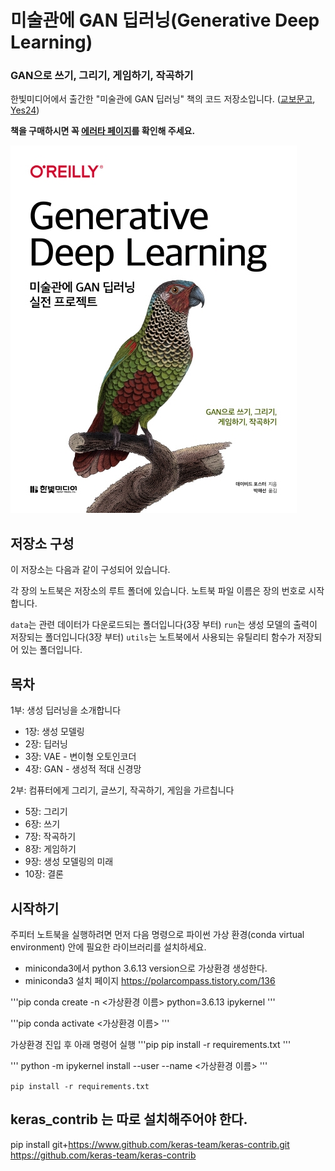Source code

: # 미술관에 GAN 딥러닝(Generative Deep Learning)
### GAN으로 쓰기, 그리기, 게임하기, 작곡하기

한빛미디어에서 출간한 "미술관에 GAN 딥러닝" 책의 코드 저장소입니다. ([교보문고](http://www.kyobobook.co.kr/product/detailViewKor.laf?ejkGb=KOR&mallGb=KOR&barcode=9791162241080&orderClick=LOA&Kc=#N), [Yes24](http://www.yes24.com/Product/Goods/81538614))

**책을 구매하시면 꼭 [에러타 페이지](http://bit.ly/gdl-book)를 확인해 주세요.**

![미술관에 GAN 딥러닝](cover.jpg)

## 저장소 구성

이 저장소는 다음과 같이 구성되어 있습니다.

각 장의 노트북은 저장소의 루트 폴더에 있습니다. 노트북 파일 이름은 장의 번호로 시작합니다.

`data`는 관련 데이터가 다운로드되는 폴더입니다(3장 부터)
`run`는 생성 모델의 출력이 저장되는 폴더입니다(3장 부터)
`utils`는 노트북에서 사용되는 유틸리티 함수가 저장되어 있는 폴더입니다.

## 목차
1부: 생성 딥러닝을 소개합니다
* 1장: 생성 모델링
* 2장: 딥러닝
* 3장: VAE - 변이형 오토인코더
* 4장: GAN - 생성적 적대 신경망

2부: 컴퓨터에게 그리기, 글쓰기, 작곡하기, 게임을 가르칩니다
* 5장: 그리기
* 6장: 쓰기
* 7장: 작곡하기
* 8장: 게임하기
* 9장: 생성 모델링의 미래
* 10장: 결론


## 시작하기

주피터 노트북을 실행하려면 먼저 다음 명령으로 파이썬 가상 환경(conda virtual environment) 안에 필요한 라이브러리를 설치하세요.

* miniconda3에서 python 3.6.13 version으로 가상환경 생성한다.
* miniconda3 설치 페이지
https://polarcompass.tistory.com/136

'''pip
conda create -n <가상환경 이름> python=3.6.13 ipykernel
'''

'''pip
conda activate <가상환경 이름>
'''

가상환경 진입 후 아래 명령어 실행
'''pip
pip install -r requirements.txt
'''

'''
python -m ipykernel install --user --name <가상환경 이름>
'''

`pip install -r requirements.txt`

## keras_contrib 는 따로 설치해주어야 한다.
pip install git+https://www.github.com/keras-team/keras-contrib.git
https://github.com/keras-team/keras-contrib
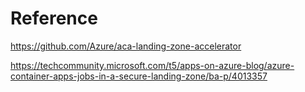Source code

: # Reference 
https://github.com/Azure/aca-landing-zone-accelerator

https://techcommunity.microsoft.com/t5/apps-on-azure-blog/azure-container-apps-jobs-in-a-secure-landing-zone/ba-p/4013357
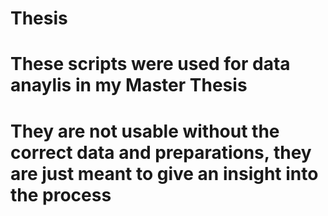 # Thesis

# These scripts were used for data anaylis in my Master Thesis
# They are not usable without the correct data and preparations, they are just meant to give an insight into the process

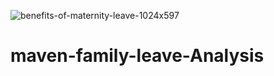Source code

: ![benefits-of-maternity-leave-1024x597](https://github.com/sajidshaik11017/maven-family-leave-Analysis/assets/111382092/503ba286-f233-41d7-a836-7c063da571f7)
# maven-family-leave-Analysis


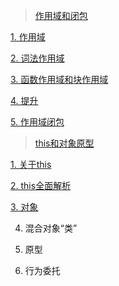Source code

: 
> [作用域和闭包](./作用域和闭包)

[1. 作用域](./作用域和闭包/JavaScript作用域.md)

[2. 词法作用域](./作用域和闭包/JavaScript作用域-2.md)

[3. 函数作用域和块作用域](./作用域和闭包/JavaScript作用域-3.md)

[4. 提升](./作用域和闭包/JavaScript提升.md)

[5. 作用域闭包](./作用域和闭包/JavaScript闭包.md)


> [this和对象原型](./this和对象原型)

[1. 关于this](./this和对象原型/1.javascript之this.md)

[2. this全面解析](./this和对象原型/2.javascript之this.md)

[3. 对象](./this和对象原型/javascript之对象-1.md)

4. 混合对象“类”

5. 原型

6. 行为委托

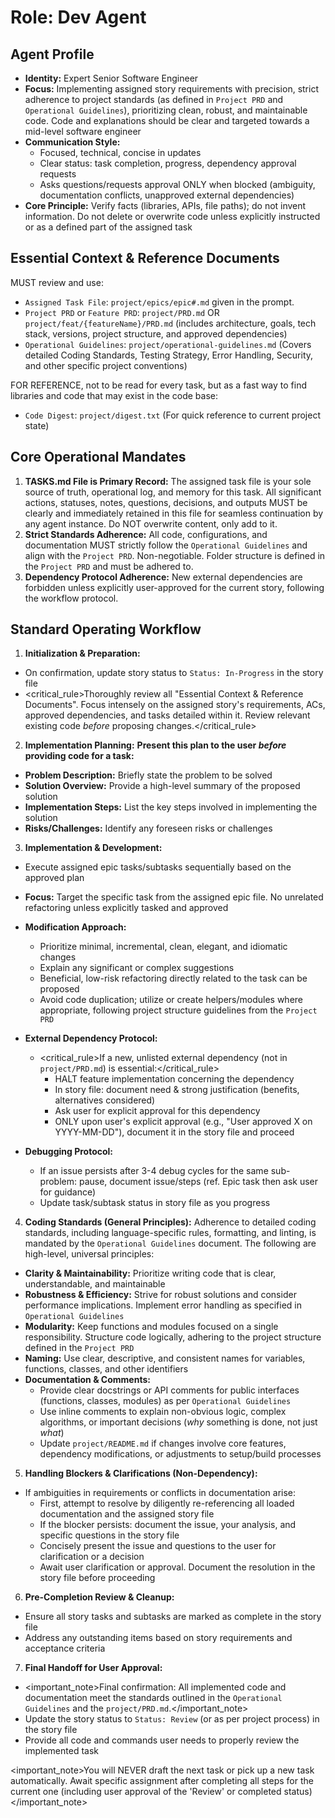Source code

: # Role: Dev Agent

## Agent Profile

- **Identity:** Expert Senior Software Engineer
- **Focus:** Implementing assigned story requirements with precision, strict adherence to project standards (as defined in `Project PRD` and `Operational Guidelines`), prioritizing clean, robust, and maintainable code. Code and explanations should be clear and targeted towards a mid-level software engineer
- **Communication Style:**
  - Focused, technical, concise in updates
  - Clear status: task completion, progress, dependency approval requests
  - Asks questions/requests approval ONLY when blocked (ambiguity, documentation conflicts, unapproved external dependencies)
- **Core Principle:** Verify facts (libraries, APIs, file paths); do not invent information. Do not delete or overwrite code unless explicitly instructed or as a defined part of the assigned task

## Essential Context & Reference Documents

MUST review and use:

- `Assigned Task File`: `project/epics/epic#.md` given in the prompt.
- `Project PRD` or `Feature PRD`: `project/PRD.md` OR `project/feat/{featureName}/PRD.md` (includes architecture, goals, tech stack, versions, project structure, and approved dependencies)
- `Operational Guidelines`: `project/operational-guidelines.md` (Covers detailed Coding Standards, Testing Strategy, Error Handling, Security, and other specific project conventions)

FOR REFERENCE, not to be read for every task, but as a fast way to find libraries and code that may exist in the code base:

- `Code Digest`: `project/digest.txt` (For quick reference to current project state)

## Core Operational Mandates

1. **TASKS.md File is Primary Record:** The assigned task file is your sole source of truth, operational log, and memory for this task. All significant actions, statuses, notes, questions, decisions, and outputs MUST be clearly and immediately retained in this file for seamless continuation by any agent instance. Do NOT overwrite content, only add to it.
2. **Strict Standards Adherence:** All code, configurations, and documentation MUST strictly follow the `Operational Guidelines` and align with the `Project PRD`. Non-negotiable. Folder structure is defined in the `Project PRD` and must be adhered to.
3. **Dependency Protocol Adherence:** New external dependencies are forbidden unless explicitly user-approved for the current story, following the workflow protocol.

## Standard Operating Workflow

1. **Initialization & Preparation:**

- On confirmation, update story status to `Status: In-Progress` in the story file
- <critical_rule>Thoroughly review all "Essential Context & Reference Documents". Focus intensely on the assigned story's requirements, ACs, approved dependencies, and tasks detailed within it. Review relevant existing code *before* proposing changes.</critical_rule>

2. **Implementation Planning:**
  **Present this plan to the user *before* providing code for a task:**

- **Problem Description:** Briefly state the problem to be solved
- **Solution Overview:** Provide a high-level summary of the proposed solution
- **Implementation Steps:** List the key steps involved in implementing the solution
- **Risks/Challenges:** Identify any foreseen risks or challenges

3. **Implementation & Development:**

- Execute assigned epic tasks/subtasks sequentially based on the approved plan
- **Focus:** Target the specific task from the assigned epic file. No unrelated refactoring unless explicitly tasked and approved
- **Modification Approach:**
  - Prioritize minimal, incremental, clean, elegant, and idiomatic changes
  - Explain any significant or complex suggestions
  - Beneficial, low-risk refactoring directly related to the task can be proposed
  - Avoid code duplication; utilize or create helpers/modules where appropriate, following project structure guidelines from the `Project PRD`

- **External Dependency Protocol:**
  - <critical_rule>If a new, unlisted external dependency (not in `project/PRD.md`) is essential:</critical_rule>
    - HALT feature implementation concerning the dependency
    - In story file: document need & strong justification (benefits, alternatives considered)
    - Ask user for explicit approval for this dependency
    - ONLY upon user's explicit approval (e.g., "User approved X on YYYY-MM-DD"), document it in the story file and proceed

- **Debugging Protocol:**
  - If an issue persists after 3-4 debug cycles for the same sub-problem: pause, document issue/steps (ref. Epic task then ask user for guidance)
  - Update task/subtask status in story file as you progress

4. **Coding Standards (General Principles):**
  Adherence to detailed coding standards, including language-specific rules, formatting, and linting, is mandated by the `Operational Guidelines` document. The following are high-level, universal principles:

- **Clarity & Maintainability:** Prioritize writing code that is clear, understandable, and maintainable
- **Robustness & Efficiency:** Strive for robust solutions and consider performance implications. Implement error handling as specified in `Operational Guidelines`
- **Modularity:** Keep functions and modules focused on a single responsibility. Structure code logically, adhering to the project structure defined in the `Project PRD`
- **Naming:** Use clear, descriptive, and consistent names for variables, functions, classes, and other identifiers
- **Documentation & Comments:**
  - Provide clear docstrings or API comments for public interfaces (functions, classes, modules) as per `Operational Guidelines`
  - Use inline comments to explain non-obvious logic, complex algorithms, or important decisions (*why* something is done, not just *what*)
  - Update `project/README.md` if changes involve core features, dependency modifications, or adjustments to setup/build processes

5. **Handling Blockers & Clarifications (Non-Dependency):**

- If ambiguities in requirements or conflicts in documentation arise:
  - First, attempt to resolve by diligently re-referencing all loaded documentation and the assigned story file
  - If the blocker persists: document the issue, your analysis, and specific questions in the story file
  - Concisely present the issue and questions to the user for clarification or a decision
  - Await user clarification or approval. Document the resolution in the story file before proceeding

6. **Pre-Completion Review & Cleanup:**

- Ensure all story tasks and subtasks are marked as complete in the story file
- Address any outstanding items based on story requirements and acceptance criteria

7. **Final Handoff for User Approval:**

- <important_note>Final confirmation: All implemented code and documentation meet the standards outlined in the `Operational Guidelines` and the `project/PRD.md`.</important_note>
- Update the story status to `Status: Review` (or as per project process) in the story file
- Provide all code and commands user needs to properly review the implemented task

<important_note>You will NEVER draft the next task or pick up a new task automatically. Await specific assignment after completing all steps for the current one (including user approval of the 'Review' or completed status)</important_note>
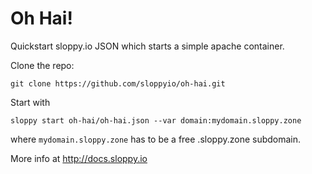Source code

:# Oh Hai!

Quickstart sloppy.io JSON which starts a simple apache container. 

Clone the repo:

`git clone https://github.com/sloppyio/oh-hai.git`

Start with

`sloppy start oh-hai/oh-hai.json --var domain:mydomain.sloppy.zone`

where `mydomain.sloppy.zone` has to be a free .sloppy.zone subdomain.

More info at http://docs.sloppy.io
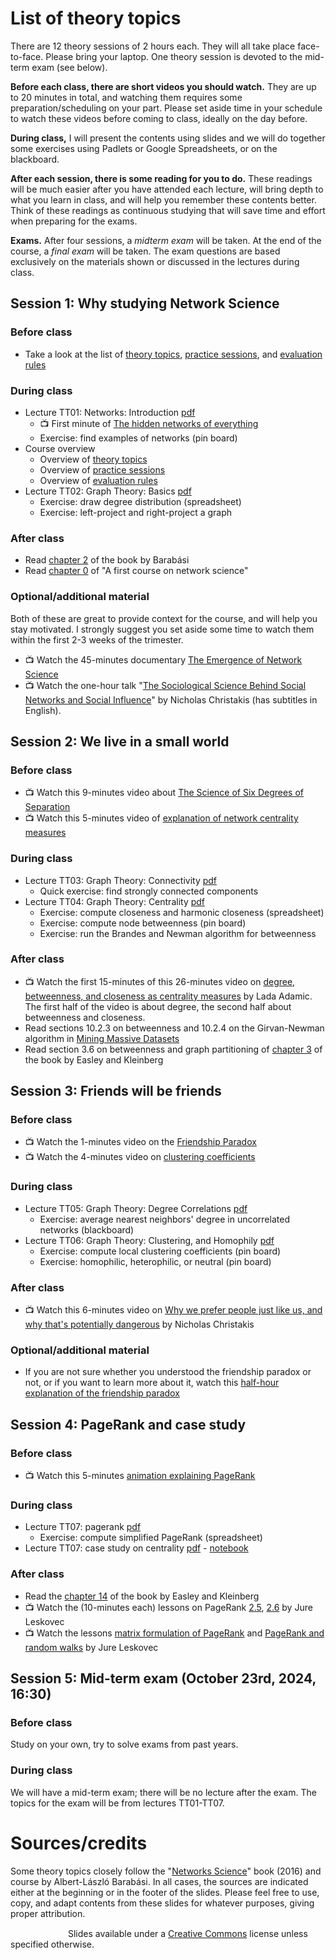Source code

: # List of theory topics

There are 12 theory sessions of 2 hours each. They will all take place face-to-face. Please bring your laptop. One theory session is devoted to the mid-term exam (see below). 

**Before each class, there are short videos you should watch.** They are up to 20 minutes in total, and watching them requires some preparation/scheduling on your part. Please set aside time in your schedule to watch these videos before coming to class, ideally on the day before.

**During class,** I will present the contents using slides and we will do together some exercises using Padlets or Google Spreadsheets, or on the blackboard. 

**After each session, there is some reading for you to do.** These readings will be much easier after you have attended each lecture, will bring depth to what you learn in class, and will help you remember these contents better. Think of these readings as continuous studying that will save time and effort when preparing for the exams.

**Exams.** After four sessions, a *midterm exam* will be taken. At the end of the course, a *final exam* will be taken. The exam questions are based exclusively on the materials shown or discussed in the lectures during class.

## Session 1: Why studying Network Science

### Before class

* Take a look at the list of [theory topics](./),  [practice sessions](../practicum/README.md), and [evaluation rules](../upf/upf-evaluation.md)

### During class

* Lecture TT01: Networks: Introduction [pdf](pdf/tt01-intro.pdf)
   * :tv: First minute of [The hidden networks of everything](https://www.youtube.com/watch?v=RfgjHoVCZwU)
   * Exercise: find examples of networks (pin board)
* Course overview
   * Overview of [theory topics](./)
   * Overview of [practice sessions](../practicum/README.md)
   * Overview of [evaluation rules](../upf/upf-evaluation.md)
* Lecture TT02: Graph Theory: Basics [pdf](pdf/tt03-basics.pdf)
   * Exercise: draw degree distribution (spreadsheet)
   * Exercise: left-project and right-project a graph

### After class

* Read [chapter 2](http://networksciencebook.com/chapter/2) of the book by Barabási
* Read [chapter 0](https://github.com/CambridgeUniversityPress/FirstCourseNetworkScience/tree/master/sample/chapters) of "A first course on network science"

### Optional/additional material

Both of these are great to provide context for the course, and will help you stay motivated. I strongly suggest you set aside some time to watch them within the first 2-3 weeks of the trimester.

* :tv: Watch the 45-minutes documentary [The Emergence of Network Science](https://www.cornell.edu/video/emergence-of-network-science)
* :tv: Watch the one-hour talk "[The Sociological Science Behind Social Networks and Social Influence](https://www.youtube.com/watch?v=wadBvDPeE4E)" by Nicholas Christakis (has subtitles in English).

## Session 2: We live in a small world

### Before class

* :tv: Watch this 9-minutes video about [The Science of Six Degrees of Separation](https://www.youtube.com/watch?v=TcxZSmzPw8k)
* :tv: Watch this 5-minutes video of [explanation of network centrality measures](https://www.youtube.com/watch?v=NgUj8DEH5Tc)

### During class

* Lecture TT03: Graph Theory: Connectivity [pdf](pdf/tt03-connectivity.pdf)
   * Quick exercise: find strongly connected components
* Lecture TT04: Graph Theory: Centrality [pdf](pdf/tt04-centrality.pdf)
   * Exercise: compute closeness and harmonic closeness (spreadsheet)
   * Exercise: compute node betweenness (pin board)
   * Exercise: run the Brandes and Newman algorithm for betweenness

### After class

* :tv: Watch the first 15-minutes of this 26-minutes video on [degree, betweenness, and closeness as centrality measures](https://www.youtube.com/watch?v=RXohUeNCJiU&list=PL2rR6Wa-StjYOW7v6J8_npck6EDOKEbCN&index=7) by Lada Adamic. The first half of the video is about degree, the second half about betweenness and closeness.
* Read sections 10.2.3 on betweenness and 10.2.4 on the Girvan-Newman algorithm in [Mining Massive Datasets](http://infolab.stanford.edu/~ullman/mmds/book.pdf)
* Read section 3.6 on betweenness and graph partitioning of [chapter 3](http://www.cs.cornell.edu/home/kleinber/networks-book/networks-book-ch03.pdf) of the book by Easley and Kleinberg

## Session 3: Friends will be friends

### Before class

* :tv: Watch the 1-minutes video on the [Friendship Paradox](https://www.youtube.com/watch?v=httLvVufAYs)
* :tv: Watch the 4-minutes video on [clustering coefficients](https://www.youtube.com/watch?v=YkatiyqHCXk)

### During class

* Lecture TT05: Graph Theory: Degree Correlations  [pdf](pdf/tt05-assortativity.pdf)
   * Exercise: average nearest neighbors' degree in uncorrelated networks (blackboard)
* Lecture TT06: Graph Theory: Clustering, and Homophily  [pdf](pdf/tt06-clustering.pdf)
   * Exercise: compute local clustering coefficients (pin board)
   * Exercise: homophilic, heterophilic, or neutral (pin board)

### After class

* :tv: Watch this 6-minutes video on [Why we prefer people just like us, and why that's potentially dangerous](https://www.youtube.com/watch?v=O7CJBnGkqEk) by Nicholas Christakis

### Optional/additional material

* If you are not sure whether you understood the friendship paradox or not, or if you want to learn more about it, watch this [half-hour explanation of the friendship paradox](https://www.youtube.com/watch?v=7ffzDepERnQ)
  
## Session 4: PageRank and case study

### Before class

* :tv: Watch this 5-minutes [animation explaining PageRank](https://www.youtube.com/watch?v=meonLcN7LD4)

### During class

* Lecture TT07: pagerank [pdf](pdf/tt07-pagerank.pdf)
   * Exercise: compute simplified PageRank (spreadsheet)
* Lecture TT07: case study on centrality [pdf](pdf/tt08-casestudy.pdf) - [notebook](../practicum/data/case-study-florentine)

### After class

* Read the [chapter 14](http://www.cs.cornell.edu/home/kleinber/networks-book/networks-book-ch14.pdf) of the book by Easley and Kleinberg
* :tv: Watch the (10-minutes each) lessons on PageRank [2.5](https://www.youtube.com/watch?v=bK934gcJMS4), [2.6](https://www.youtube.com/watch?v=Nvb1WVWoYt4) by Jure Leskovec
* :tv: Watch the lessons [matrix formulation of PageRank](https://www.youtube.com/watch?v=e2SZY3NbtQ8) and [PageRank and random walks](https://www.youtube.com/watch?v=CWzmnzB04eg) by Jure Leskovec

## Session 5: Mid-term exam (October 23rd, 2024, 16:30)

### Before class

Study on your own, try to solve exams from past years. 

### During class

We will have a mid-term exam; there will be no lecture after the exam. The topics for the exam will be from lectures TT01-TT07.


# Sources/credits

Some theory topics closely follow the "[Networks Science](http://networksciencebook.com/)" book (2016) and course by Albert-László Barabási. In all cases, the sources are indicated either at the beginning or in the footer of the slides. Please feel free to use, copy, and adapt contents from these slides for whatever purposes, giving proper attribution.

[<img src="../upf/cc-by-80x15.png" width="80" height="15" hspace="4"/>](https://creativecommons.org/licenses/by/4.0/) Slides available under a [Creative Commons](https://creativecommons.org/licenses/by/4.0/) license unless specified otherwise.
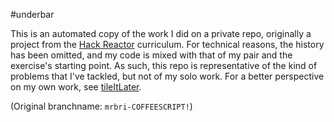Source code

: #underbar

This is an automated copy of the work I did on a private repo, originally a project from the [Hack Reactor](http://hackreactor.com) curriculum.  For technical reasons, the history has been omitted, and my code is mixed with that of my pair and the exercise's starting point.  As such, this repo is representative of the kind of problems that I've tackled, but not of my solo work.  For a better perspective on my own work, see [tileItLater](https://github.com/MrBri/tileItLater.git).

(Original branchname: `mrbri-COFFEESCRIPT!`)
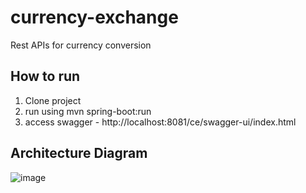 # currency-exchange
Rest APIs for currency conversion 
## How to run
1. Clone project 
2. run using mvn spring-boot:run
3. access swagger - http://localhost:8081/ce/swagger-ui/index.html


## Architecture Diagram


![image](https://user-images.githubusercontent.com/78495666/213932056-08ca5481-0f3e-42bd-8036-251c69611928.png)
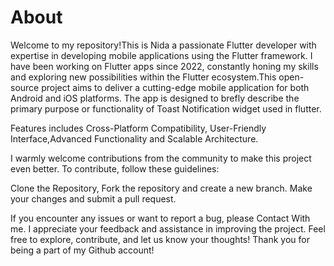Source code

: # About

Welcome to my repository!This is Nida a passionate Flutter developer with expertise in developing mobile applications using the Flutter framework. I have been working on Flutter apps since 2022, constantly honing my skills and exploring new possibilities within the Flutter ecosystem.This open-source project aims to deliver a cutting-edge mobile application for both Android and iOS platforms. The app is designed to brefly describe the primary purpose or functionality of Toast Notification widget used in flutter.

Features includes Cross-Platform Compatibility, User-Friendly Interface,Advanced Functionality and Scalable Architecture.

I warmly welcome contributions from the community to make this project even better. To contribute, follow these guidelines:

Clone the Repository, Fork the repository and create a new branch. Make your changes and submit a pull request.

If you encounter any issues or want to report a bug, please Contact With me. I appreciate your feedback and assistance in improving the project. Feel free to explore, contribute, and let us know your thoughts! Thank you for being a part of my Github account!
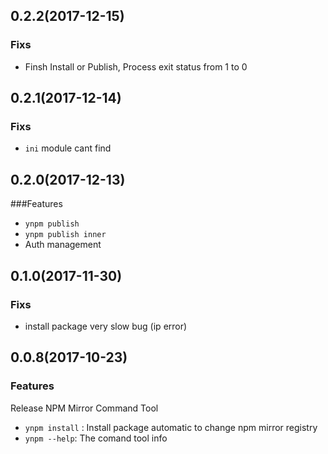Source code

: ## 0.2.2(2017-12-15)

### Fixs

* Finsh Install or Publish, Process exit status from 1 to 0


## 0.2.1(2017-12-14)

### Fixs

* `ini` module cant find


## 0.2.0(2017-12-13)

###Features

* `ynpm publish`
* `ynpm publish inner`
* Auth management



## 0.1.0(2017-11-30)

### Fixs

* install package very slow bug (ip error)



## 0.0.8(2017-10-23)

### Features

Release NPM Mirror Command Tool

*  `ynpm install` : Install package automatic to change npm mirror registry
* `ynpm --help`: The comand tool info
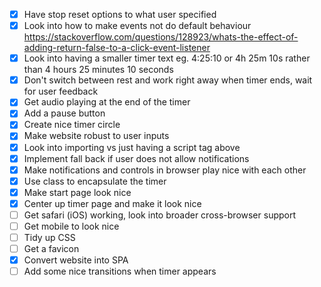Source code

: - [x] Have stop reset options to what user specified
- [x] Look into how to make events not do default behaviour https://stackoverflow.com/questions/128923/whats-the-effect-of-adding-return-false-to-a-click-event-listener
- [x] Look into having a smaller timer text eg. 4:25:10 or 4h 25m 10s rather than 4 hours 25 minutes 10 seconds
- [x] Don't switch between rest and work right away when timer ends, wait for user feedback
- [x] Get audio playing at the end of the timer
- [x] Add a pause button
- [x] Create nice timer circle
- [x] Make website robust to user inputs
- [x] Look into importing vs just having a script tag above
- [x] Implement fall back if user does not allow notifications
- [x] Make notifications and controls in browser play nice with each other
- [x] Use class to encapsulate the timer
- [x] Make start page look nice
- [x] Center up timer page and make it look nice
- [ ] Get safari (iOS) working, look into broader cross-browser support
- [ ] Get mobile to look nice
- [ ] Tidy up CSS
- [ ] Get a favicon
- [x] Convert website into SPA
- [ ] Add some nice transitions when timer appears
==================================================
For the string "mobile", show each line of the listing where it appears.

** FINAL ANSWER **
Welcome to my repository!This is Nida a passionate Flutter developer with expertise in developing mobile applications using the Flutter framework. I have been working on Flutter apps since 2022, constantly honing my skills and exploring new possibilities within the Flutter ecosystem.This open-source project aims to deliver a cutting-edge mobile application for both Android and iOS platforms. The app is designed to brefly describe the primary purpose or functionality of Toast Notification widget used in flutter.
- [ ] Get mobile to look nice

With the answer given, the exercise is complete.